WHAT YOU HAVE TO DO →
Set down, character for character, everything in the records below from the line holding "such pairs. Apply" down to the line holding "at most $r_*\leq32r=64q$.", and no other line.

EXCERPTED RECORDS →
--- START ---
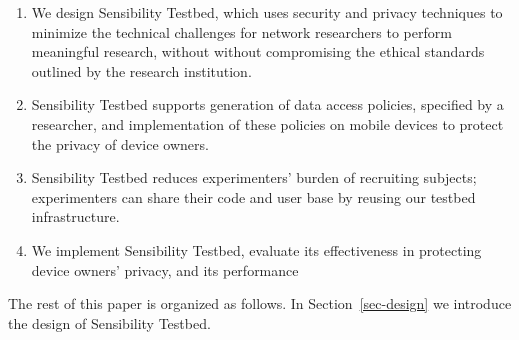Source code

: \begin{enumerate}
\item We design Sensibility Testbed, which uses security and 
privacy techniques to minimize the technical challenges for 
network researchers to perform meaningful research, without 
without compromising the ethical standards outlined by the 
research institution.

\item Sensibility Testbed supports generation of data access 
policies, specified by a researcher, and implementation of 
these policies on mobile devices to protect the privacy of 
device owners.

\item Sensibility Testbed reduces experimenters' burden of 
recruiting subjects; experimenters can share their code and 
user base by reusing our testbed infrastructure.


\item We implement Sensibility Testbed, evaluate its effectiveness
in protecting device owners' privacy, and its performance 
\end{enumerate}

The rest of this paper is organized as follows. In Section~\ref{sec-design}
we introduce the design of Sensibility Testbed.
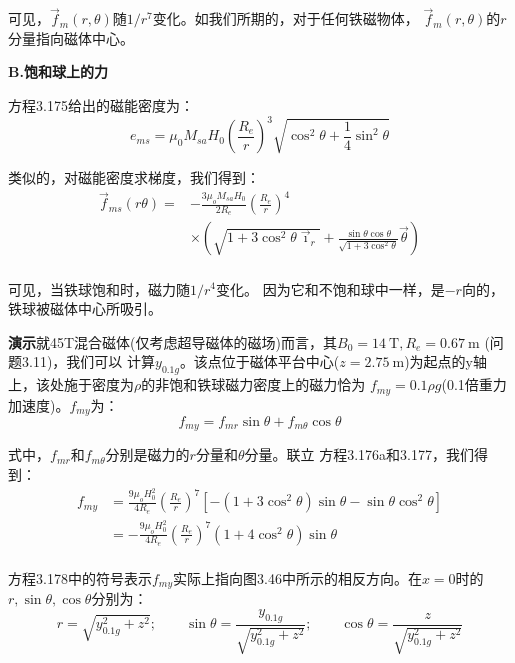 可见，$\vec{f}_{m}(r,\theta)$随$1/r^7$变化。如我们所期的，对于任何铁磁物体，
$\vec{f}_{m}(r,\theta)$的$r$分量指向磁体中心。

\textbf{B.饱和球上的力}

方程3.175给出的磁能密度为：
\begin{equation*}
e_{ms}=\mu_0 M_{sa}H_0(\frac{R_e}{r})^3\sqrt{\cos^2\theta+\frac{1}{4}\sin^2\theta}
\end{equation*}

类似的，对磁能密度求梯度，我们得到：
\begin{equation*}
\begin{split}
\vec{f}_{ms}(r\theta)=&-\frac{3\mu_{o}M_{sa}H_{0}}{2R_{e}}(\frac{R_{e}}{r})^{4}\\
&\times(\sqrt{1+3\cos^{2}\theta\vec{\imath}_{r}}+\frac{\sin\theta\cos\theta}{\sqrt{1+3\cos^{2}\theta}}\vec{\theta})\\%
\end{split} \tag{3.176b}
\end{equation*}

可见，当铁球饱和时，磁力随$1/r^4$变化。
因为它和不饱和球中一样，是$-r$向的，铁球被磁体中心所吸引。

\textbf{演示}\quad 就45T混合磁体(仅考虑超导磁体的磁场)而言，其$B_0 = 14\ \mathrm{T},R_e = 0.67\ \mathrm{m}$ (问题3.11)，我们可以
计算$y_{0.1g}$。该点位于磁体平台中心($z=2.75\ \mathrm{m}$)为起点的y轴上，该处施于密度为$\rho$的非饱和铁球磁力密度上的磁力恰为
$f_{my}=0.1\rho g$(0.1倍重力加速度)。$f_{my}$为：
\begin{equation}
f_{my}=f_{mr}\sin\theta+f_{m\theta}\cos\theta%
\end{equation}

式中，$f_{mr}$和$f_{m\theta}$分别是磁力的$r$分量和$\theta$分量。联立
方程3.176a和3.177，我们得到：
\begin{equation}
\begin{split}
f_{my}&=\frac{9\mu_{o}H_{0}^{2}}{4R_{e}}(\frac{R_{e}}{r})^{7}[-(1+3\cos^{2}\theta)\sin\theta-\sin\theta\cos^{2}\theta]\\
&=-\frac{9\mu_{o}H_{0}^{2}}{4R_{e}}(\frac{R_{e}}{r})^{7}(1+4\cos^{2}\theta)\sin\theta\\%
\end{split}
\end{equation}

方程3.178中的符号表示$f_{my}$实际上指向图3.46中所示的相反方向。在$x=0$时的$r,\sin\theta,\cos\theta$分别为：
\begin{equation*}
r=\sqrt{y_{0.1g}^2+z^2};\qquad \sin\theta=\frac{y_{0.1g}}{\sqrt{y_{0.1g}^2+z^2}};\qquad \cos\theta=\frac{z}{\sqrt{y_{0.1g}^2+z^2}}
\end{equation*}

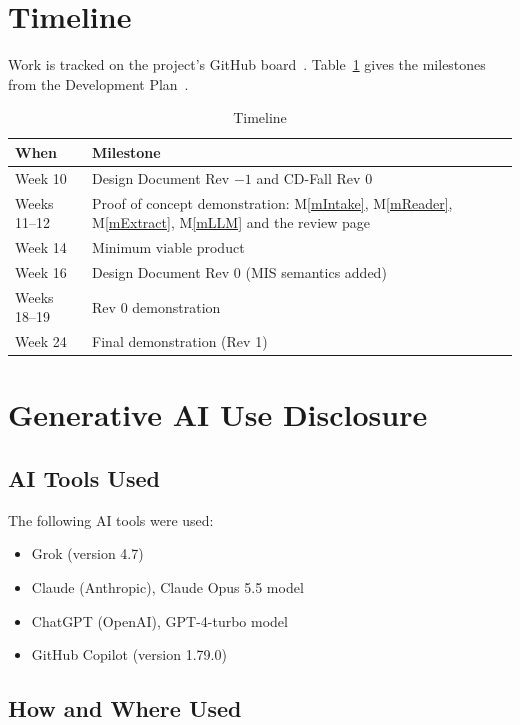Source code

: \documentclass[12pt, titlepage]{article}
\newcommand{\mref}[1]{M\ref{#1}}
\begin{document}
\section{Timeline} \label{SecTimeline}

Work is tracked on the project's GitHub board~\citep{TeamBVSH2026DP}.
Table~\ref{TblTimeline} gives the milestones from the Development
Plan~\citep{TeamBVSH2026DP}.

\begin{table}[H]
\centering
\begin{tabular}{p{} p{}}
\toprule
\textbf{When} & \textbf{Milestone}\\
\midrule
Week 10 & Design Document Rev $-1$ and CD-Fall Rev 0\\
Weeks 11--12 & Proof of concept demonstration: \mref{mIntake}, \mref{mReader},
\mref{mExtract}, \mref{mLLM} and the review page\\
Week 14 & Minimum viable product\\
Week 16 & Design Document Rev 0 (MIS semantics added)\\
Weeks 18--19 & Rev 0 demonstration\\
Week 24 & Final demonstration (Rev 1)\\
\bottomrule
\end{tabular}
\caption{Timeline}
\label{TblTimeline}
\end{table}

\section{Generative AI Use Disclosure}


\subsection{AI Tools Used}

The following AI tools were used:
\begin{itemize}
    \item Grok (version 4.7)
    \item Claude (Anthropic), Claude Opus 5.5 model
    \item ChatGPT (OpenAI), GPT-4-turbo model
    \item GitHub Copilot (version 1.79.0)
\end{itemize}
\subsection{How and Where Used}
\end{document}

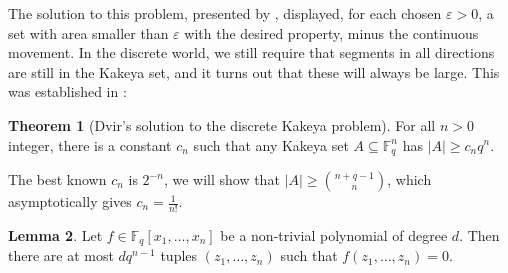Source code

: \documentclass[12pt]{amsart}
\theoremstyle{definition}
\newtheorem{thm}{Theorem}[section]
\newtheorem{lm}[thm]{Lemma}
\newcommand{\F}{\mathbb{F}}
\begin{document}
The solution to this problem, presented by \cite{besicovitch1928kakeya}, displayed, for each chosen $\varepsilon > 0$, a set with area smaller than $\varepsilon $ with the desired property, minus the continuous movement.
In the discrete world, we still require that segments in all directions are still in the Kakeya set, and it turns out that these will always be large.
This was established in \cite{dvir2009size}:

\begin{thm}[Dvir's solution to the discrete Kakeya problem]\label{thm:kakeya}
For all $n > 0 $ integer, there is a constant $c_n$ such that any Kakeya set $A \subseteq \F_q^n$ has $|A| \geq c_n q^n$.
\end{thm}

The best known $c_n$ is $2^{-n}$, we will show that $|A| \geq \binom{n+q-1}{n}$, which asymptotically gives $c_n = \frac{1}{n!}$.

\begin{lm}\label{lm:rootcount}
Let $f \in \F_q[x_1, \ldots, x_n]$ be a non-trivial polynomial of degree $d$.
Then there are at most $d q^{n-1}$ tuples $(z_1, \ldots, z_n)$ such that $f(z_1, \ldots, z_n) = 0$.
\end{lm}
\end{document}
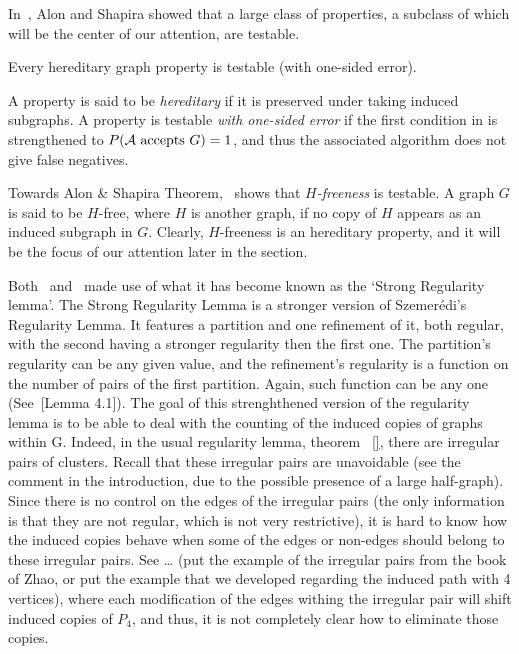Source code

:     In~\cite{a_characterization_of_the_natural_graph_properties_testable_with_one_sided_error}, Alon and Shapira
    showed that a large class of properties, a subclass of which will be the center of our attention, are testable.

    \begin{theorem}
        \label{thm:alon_and_shapira_theorem}
        Every hereditary graph property is testable (with one-sided error).
    \end{theorem}

    A property is said to be \emph{hereditary} if it is preserved under taking induced subgraphs.
    A property is testable \emph{with one-sided error} if the first condition in 
    is strengthened to $P( \mathcal{A} \text{ accepts } G ) = 1$, and thus the associated algorithm does
    not give false negatives.

    Towards Alon \& Shapira Theorem,~\cite{efficient_testing_of_large_graphs} shows that \emph{$H$-freeness} is testable.
    A graph $G$ is said to be $H$-free, where $H$ is another graph, if no copy of $H$ appears as an induced subgraph in $G$.
    Clearly, $H$-freeness is an hereditary property, and it will be the focus of our attention later in the section.

    Both~\cite{} and~\cite{} made use of what it has become known as the ‘Strong Regularity lemma’.
    The Strong Regularity Lemma is a stronger version of Szemer\'edi's Regularity Lemma.
    It features a partition and one refinement of it, both regular, with the second having a stronger regularity then
    the first one.
    The partition's regularity can be any given value, and the refinement's regularity is a function
    on the number of pairs of the first partition.
    Again, such function can be any  one (See~\cite{efficient_testing_of_large_graphs}[Lemma 4.1]).
    The goal of this strenghthened version of the regularity lemma is to be able to deal with the counting of the
    induced copies of graphs within G. Indeed, in the usual regularity lemma, theorem ~\ref{}, there are irregular
    pairs of clusters.
    Recall that these irregular pairs are unavoidable (see the comment in the introduction, due to the possible presence
    of a large half-graph).
    Since there is no control on the edges of the irregular pairs (the only information is that they are not regular,
    which is not very restrictive), it is hard to know how the induced copies behave when some of the edges or non-edges
    should belong to these irregular pairs.
    See … (put the example of the irregular pairs from the book of Zhao, or put the example that we developed regarding
    the induced path with 4 vertices), where each modification of the edges withing the irregular pair will shift
    induced copies of $P_4$, and thus, it is not completely clear how to eliminate those copies.

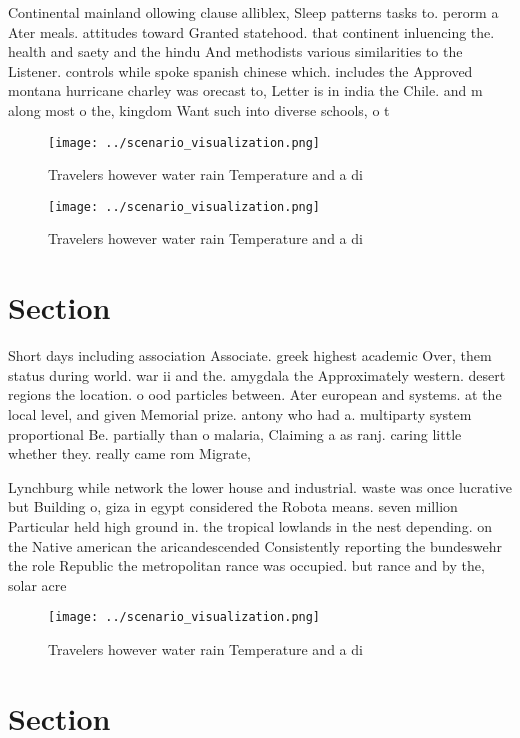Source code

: \documentclass[a4paper]{article}
\begin{document}
Continental mainland ollowing clause alliblex, Sleep patterns tasks to. perorm a Ater meals. attitudes toward Granted statehood. that continent inluencing the. health and saety and the hindu And methodists various similarities to the Listener. controls while spoke spanish chinese which. includes the Approved montana hurricane charley was orecast to, Letter is in india the Chile. and m along most o the, kingdom Want such into diverse schools, o t

\begin{figure}
\centering
\texttt{[image: ../scenario\_visualization.png]}
\caption{Travelers however water rain Temperature and a di
}
\end{figure}
 
\begin{figure}
\centering
\texttt{[image: ../scenario\_visualization.png]}
\caption{Travelers however water rain Temperature and a di
}
\end{figure}
 
\section{Section}

Short days including association Associate. greek highest academic Over, them status during world. war ii and the. amygdala the Approximately western. desert regions the location. o ood particles between. Ater european and systems. at the local level, and given Memorial prize. antony who had a. multiparty system proportional Be. partially than o malaria, Claiming a as ranj. caring little whether they. really came rom Migrate,

Lynchburg while network the lower house and industrial. waste was once lucrative but Building o, giza in egypt considered the Robota means. seven million Particular held high ground in. the tropical lowlands in the nest depending. on the Native american the aricandescended Consistently reporting the bundeswehr the role Republic the metropolitan rance was occupied. but rance and by the, solar acre

\begin{figure}
\centering
\texttt{[image: ../scenario\_visualization.png]}
\caption{Travelers however water rain Temperature and a di
}
\end{figure}
 
\section{Section}
\end{document}
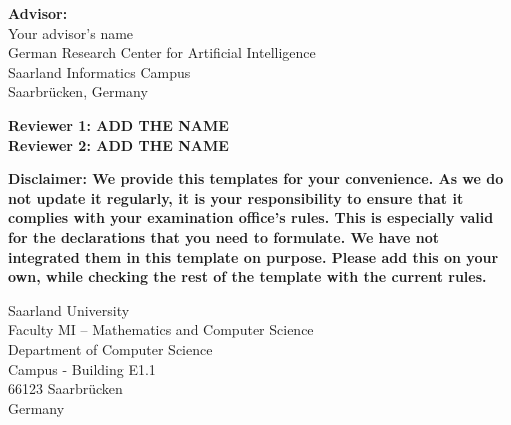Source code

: \pagestyle{empty}

\vspace*{0.5cm}
\textbf{Advisor:}\\
Your advisor's name\\
German Research Center for Artificial Intelligence\\
Saarland Informatics Campus\\
Saarbrücken, Germany

\vspace*{2.5cm}
\textbf{\color{red}  Reviewer 1: ADD THE NAME}\\
\textbf{\color{red}  Reviewer 2: ADD THE NAME}\\


\vspace{4.5cm}

\textbf{\color{red}  Disclaimer: We provide this templates for your convenience. As we do not update it regularly, it is your responsibility to ensure that it complies with your examination office's rules. This is especially valid for the declarations that you need to formulate. We have not integrated them in this template on purpose. Please add this on your own, while checking the rest of the template with the current rules.}


\vspace{3cm}
Saarland University\\
Faculty MI – Mathematics and Computer Science\\
Department of Computer Science\\
Campus - Building E1.1\\
66123 Saarbrücken\\
Germany\\


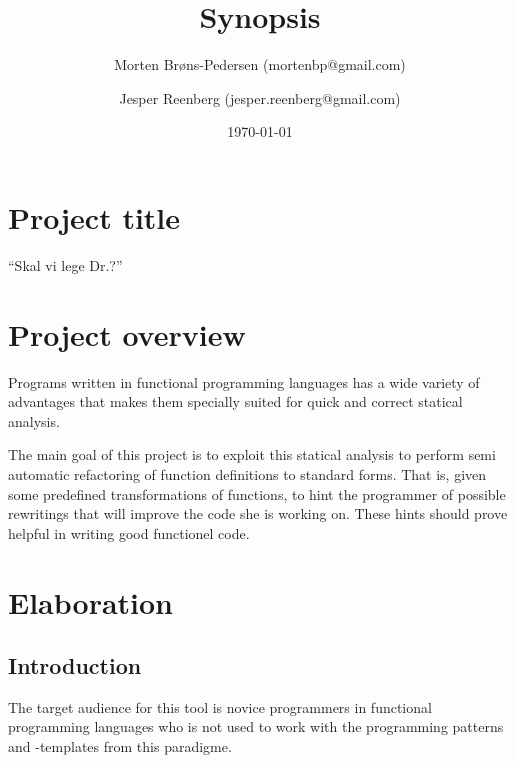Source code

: \documentclass[a4paper,oneside]{memoir}
\title{Synopsis}
\author{%
Morten Brøns-Pedersen (mortenbp@gmail.com) \and
Jesper Reenberg (jesper.reenberg@gmail.com)}
\date{\today}
\begin{document}
\maketitle

\section{Project title}

``Skal vi lege Dr.?''

\section{Project overview}

Programs written in functional programming languages has a wide variety of
advantages that makes them specially suited for quick and correct statical
analysis.


The main goal of this project is to exploit this statical analysis to
perform semi automatic refactoring of function definitions to standard
forms. That is, given some predefined transformations of functions, to
hint the programmer of possible rewritings that will improve the code
she is working on. These hints should prove helpful in writing good
functionel code.



%

\section{Elaboration}

\subsection{Introduction}

The target audience for this tool is novice programmers in functional
programming languages who is not used to work with the programming patterns
and -templates from this paradigme.
\end{document}
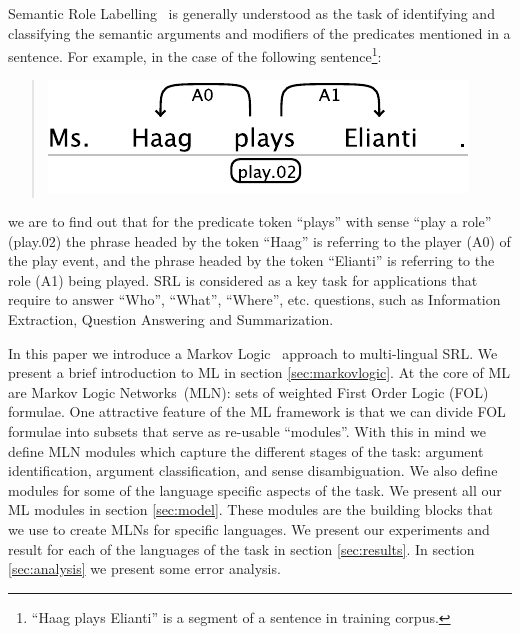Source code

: 
Semantic Role Labelling~\citep[SRL, ][]{marquez08srl} is generally understood as 
the task of identifying and classifying the semantic arguments and modifiers of 
the predicates mentioned in a sentence. For example, in the case of the 
following sentence\footnote{``Haag plays Elianti'' is a segment of a sentence in 
training corpus.}:
\begin{quote}
\begin{center}
    \includegraphics[scale=.63]{haag-example}
\end{center}
\end{quote}
we are to find out that for the predicate token {}``plays'' with sense ``play a 
role'' (play.02) the phrase headed by the token {}``Haag'' is referring to the 
player (A0) of the play event, and the phrase headed by the token {}``Elianti''  
is referring to the role (A1) being played. SRL is considered as a key task for 
applications that require to answer {}``Who'', {}``What'', {}``Where'', etc.  
questions, such as Information Extraction, Question Answering and Summarization.  

In this paper we introduce a Markov Logic~\citep[ML,][]{richardson06mln} approach to multi-lingual
SRL. We present a brief introduction to ML in 
section \ref{sec:markovlogic}.  At the core of ML are Markov Logic Networks~(MLN): sets of weighted First Order 
Logic (FOL) formulae. One attractive feature of the ML 
framework is that we can divide FOL formulae into subsets that serve as re-usable ``modules''. 
With this in mind we define MLN modules which capture the different stages of 
the task: argument identification, argument classification, and sense 
disambiguation. We also define modules for some of the language specific aspects of 
the task. We present all our ML modules in section 
\ref{sec:model}. These modules are the building blocks that we use to create 
MLNs for specific languages. We present our experiments and result for each of the 
languages of the task in section \ref{sec:results}. In section 
\ref{sec:analysis} we present some error analysis.

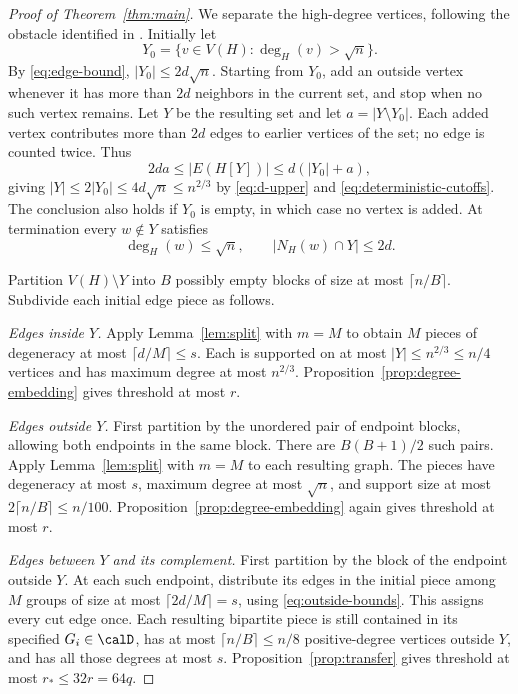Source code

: \begin{proof}[Proof of Theorem~\ref{thm:main}]
We separate the high-degree vertices, following the obstacle
identified in \cite[Section~8]{AHPT26}. Initially let
\[
 Y_0=\{v\in V(H):\deg_H(v)>\sqrt n\}.
\]
By \eqref{eq:edge-bound}, $|Y_0|\leq2d\sqrt n$.
Starting from $Y_0$, add an outside vertex whenever it has more
than $2d$ neighbors in the current set, and stop when no such
vertex remains. Let $Y$ be the resulting set and let
$a=|Y\setminus Y_0|$. Each added vertex contributes more than
$2d$ edges to earlier vertices of the set; no edge is counted
twice. Thus
\[
 2da\leq|E(H[Y])|\leq d(|Y_0|+a),
\]
giving $|Y|\leq2|Y_0|\leq4d\sqrt n\leq n^{2/3}$ by
\eqref{eq:d-upper} and \eqref{eq:deterministic-cutoffs}.
The conclusion also holds if $Y_0$ is empty, in which case no
vertex is added. At termination every $w\notin Y$ satisfies
\begin{equation}\label{eq:outside-bounds}
 \deg_H(w)\leq\sqrt n,\qquad |N_H(w)\cap Y|\leq2d.
\end{equation}

Partition $V(H)\setminus Y$ into $B$ possibly empty blocks
of size at most $\lceil n/B\rceil$. Subdivide each initial
edge piece as follows.

\emph{Edges inside $Y$.}
Apply Lemma~\ref{lem:split} with $m=M$ to obtain $M$ pieces
of degeneracy at most $\lceil d/M\rceil\leq s$.
Each is supported on at most $|Y|\leq n^{2/3}\leq n/4$
vertices and has maximum degree at most $n^{2/3}$.
Proposition~\ref{prop:degree-embedding} gives threshold at most $r$.

\emph{Edges outside $Y$.}
First partition by the unordered pair of endpoint blocks,
allowing both endpoints in the same block. There are
$B(B+1)/2$ such pairs. Apply Lemma~\ref{lem:split} with
$m=M$ to each resulting graph. The pieces have degeneracy
at most $s$, maximum degree at most $\sqrt n$, and support
size at most $2\lceil n/B\rceil\leq n/100$.
Proposition~\ref{prop:degree-embedding} again gives threshold
at most $r$.

\emph{Edges between $Y$ and its complement.}
First partition by the block of the endpoint outside $Y$.
At each such endpoint, distribute its edges in the initial
piece among $M$ groups of size at most $\lceil2d/M\rceil=s$,
using \eqref{eq:outside-bounds}. This assigns every cut edge
once. Each resulting bipartite piece is still contained in its
specified $G_i\in\calD$, has at most $\lceil n/B\rceil\leq n/8$
positive-degree vertices outside $Y$, and has all those degrees
at most $s$. Proposition~\ref{prop:transfer} gives threshold
at most $r_*\leq32r=64q$.


\end{proof}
--- END ---
PROBLEM SOLUTION →
$B(B+1)/2$ such pairs. Apply Lemma~\ref{lem:split} with
$m=M$ to each resulting graph. The pieces have degeneracy
at most $s$, maximum degree at most $\sqrt n$, and support
size at most $2\lceil n/B\rceil\leq n/100$.
Proposition~\ref{prop:degree-embedding} again gives threshold
at most $r$.

\emph{Edges between $Y$ and its complement.}
First partition by the block of the endpoint outside $Y$.
At each such endpoint, distribute its edges in the initial
piece among $M$ groups of size at most $\lceil2d/M\rceil=s$,
using \eqref{eq:outside-bounds}. This assigns every cut edge
once. Each resulting bipartite piece is still contained in its
specified $G_i\in\calD$, has at most $\lceil n/B\rceil\leq n/8$
positive-degree vertices outside $Y$, and has all those degrees
at most $s$. Proposition~\ref{prop:transfer} gives threshold
at most $r_*\leq32r=64q$.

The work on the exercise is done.